With forty minutes to spare, I hopped on my motorbike to go get rice to complete the meal. A simple task that took far too long to communicate in my broken Thai and still had me returning with eight orders of egg fried rice with veggies instead of the white rice I was sure I’d asked for.

Nervous there still might not be enough to go around, I threw on a pot of pasta to boil and stood back laughing to myself as I stared at the hodge podge meal in front of me. Pasta, burrito bowls, fruits, fried rice–an eclectic meal to say the least. Yet all of that soon fell by the wayside as the door opened and the living room began to fill with babies and mamas, smiles and laughter, sisters and friends.

Nights like tonight, I can’t help but think “take a seat, I’ll do the dishes.”

At the end of the night, I’ll smile at the fact that grains of fried rice will be under the coffee table. I’ll laugh at the thought of all the different spills we mopped up with whatever towels we could find. I’ll close my eyes later as my head hits the pillow and give thanks for the laughter that filled the house, the squeals and cries, the hugs hello and goodbye. And I’ll be thankful for the pain in my back from washing what feels like every dish I own–deeply, deeply thankful for what each one represents.

On a Thursday night like tonight, I find myself deeply grateful for the collection of shoes that filled my front porch for two hours. Each pair representing a different woman, a different child, a different walk of life. We are a community who come from so many different places. At almost no point can someone speak and everyone else in the room understand without translation.

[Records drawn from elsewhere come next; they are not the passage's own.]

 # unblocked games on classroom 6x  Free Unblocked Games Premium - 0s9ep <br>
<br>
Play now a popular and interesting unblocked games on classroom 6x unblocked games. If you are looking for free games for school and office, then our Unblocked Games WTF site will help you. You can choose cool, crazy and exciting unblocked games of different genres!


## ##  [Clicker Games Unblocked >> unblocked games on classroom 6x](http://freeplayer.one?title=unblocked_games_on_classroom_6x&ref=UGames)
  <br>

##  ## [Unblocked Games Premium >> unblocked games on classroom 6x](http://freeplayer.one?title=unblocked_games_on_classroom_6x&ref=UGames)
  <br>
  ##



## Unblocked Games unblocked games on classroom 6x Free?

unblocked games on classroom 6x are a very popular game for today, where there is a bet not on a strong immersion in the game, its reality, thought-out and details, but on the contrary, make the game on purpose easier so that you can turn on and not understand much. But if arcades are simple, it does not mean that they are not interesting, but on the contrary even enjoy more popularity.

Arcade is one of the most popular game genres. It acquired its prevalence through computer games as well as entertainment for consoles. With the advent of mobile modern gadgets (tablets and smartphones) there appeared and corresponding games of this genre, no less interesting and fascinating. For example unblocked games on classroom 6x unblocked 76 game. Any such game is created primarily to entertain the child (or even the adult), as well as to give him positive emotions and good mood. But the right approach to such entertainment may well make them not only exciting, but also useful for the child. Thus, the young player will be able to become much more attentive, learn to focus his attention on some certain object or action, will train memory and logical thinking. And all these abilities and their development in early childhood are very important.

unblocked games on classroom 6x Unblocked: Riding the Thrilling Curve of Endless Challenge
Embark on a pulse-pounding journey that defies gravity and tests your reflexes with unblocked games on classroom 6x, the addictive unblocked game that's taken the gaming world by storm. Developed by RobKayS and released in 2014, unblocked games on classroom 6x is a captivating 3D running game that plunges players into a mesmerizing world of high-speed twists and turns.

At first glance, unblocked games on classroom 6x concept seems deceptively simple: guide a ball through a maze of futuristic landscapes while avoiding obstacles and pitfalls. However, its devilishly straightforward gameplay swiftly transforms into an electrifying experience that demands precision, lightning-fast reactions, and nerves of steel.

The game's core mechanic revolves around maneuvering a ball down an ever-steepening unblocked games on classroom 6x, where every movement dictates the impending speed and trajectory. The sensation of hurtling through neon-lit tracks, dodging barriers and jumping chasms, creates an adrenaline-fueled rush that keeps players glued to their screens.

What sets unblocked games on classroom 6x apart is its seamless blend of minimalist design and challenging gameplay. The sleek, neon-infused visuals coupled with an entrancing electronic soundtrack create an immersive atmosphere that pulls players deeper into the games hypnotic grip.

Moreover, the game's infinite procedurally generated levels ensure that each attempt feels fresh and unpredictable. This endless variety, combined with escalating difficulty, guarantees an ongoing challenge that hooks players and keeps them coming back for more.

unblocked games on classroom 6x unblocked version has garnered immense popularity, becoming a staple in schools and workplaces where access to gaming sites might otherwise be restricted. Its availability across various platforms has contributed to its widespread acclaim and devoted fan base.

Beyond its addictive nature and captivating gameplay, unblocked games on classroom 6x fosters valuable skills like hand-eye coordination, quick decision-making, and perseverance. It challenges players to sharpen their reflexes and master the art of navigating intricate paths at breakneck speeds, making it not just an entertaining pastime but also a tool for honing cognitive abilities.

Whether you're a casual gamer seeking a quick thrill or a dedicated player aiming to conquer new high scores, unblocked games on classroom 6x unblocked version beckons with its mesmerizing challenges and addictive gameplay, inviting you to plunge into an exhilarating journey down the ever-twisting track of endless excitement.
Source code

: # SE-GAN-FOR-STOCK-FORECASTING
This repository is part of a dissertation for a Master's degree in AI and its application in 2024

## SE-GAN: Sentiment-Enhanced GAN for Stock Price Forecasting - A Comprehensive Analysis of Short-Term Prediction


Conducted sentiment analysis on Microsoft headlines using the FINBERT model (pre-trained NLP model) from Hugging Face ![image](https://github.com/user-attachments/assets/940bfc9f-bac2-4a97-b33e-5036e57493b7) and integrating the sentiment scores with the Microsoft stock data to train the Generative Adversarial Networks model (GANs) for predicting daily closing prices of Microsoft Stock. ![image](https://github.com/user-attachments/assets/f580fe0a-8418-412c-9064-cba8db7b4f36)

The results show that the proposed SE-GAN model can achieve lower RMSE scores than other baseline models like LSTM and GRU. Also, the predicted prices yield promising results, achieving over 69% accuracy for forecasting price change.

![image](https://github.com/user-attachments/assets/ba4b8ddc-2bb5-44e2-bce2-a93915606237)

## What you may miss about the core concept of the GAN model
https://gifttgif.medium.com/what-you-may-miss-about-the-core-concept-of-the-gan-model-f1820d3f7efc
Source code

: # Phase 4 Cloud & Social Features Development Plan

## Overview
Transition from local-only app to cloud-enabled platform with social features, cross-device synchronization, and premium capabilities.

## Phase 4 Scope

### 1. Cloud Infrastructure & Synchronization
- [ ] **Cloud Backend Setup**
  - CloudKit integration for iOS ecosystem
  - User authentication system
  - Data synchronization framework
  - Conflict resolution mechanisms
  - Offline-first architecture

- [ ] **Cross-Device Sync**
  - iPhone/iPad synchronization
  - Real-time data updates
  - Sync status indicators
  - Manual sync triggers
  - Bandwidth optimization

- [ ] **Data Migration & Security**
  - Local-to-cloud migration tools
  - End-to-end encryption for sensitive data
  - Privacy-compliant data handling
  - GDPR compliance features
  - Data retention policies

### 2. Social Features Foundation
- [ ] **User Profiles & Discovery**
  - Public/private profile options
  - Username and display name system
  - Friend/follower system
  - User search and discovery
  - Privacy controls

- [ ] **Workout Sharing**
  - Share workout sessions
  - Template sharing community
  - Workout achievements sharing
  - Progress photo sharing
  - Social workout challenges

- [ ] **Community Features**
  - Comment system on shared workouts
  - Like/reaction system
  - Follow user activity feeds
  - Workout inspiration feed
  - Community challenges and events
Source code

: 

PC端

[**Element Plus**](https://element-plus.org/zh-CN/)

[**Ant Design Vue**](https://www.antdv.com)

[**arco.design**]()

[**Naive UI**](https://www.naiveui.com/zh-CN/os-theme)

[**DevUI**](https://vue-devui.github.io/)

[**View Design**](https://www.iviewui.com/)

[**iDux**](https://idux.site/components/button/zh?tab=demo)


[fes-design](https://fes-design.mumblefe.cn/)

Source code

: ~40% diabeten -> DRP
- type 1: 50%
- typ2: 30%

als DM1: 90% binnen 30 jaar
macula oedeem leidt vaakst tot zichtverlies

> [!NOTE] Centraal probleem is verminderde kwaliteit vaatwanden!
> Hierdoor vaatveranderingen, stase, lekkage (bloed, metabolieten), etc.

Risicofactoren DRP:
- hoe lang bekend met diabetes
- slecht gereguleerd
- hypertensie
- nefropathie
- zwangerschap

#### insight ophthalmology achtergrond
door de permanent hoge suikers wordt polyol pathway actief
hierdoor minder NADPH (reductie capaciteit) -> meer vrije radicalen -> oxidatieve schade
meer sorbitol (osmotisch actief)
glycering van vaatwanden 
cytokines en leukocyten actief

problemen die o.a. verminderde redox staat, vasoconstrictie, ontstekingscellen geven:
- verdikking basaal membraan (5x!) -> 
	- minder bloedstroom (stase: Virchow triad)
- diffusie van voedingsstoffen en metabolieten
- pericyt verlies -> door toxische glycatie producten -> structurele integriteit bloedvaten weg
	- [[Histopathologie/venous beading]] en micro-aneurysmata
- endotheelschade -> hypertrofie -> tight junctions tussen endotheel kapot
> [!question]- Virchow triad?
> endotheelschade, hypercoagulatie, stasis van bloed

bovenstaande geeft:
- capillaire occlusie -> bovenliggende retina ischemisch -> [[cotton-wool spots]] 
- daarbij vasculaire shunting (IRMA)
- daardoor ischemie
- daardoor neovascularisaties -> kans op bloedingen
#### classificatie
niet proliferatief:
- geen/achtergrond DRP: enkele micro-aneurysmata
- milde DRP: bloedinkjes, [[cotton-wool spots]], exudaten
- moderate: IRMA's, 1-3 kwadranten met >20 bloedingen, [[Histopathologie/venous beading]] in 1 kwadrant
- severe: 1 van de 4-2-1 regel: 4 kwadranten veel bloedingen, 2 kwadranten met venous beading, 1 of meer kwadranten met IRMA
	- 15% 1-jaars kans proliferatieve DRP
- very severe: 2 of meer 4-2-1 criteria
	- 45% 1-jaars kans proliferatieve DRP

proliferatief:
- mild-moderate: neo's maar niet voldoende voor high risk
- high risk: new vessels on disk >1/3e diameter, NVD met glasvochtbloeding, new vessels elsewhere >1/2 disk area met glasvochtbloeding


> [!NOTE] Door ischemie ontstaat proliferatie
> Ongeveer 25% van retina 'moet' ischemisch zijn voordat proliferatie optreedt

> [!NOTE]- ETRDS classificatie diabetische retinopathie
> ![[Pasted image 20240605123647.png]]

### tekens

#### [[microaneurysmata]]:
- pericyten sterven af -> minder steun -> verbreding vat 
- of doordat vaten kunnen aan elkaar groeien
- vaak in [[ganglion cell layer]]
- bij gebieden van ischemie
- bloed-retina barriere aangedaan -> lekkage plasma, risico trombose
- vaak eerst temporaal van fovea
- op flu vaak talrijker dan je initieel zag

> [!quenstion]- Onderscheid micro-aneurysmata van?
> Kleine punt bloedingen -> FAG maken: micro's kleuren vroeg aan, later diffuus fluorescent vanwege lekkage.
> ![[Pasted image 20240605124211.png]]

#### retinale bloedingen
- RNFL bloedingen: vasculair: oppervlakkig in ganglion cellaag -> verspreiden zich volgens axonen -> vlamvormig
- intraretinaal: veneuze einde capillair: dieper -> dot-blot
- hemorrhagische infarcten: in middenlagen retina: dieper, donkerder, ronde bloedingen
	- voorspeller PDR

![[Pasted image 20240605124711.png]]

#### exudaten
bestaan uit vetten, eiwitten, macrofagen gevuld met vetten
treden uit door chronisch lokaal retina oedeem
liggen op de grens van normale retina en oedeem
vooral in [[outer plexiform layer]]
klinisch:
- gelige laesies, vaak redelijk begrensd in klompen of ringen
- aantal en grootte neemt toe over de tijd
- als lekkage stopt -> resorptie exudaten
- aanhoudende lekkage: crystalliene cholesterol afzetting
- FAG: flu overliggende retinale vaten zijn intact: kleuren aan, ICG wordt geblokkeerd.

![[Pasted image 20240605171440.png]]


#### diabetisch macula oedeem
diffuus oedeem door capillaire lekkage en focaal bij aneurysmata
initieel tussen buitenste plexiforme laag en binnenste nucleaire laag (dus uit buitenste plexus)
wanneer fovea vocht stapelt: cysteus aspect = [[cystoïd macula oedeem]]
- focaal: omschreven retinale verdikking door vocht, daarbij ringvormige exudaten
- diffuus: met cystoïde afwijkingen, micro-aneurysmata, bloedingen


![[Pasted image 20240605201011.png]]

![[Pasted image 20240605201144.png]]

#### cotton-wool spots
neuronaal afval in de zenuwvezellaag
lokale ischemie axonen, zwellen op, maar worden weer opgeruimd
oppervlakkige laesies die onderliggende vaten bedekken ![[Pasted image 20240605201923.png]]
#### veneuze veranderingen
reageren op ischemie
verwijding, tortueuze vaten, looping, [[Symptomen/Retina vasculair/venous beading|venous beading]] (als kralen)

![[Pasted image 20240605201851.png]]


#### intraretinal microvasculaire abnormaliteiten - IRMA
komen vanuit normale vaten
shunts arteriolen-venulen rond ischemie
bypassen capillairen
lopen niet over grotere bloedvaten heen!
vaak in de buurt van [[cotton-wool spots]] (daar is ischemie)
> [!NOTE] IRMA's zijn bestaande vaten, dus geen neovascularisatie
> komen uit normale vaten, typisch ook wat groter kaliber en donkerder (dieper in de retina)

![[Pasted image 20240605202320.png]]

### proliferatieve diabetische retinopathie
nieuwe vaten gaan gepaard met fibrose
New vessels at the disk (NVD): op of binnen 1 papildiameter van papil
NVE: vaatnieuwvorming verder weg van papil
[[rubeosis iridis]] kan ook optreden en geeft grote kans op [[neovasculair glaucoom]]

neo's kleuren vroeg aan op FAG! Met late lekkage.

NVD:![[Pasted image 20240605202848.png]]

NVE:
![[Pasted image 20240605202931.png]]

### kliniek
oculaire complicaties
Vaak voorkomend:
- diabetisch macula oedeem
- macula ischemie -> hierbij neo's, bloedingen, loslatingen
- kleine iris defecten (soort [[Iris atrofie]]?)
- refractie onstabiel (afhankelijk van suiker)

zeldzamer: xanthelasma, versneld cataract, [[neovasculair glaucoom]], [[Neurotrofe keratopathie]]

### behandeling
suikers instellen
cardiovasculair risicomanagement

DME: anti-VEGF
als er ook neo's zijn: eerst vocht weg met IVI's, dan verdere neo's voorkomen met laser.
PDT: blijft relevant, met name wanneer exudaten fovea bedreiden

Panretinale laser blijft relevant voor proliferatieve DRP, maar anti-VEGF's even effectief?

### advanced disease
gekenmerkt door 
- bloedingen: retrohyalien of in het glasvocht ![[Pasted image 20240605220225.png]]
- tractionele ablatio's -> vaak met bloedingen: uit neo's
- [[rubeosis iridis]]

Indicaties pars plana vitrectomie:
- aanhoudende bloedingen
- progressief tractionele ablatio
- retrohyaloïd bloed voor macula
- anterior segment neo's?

We are a community of different languages, different religions, and different experiences. And for each of these things, I am deeply, deeply grateful. Because on nights like this, those differences aren’t barriers to be torn down. They’re beautiful reminders of how a family can form. They’re reminders of the beautiful gift this community of women truly is.

So take a seat. Come in and crowd around my small table. Pile too close to one another on the couch. Fill up the floor with toys and dishes and bodies till there is hardly a space for us to place our feet. And at the close of the night, I’ll do the dishes–thankful for the time spent with family and friends.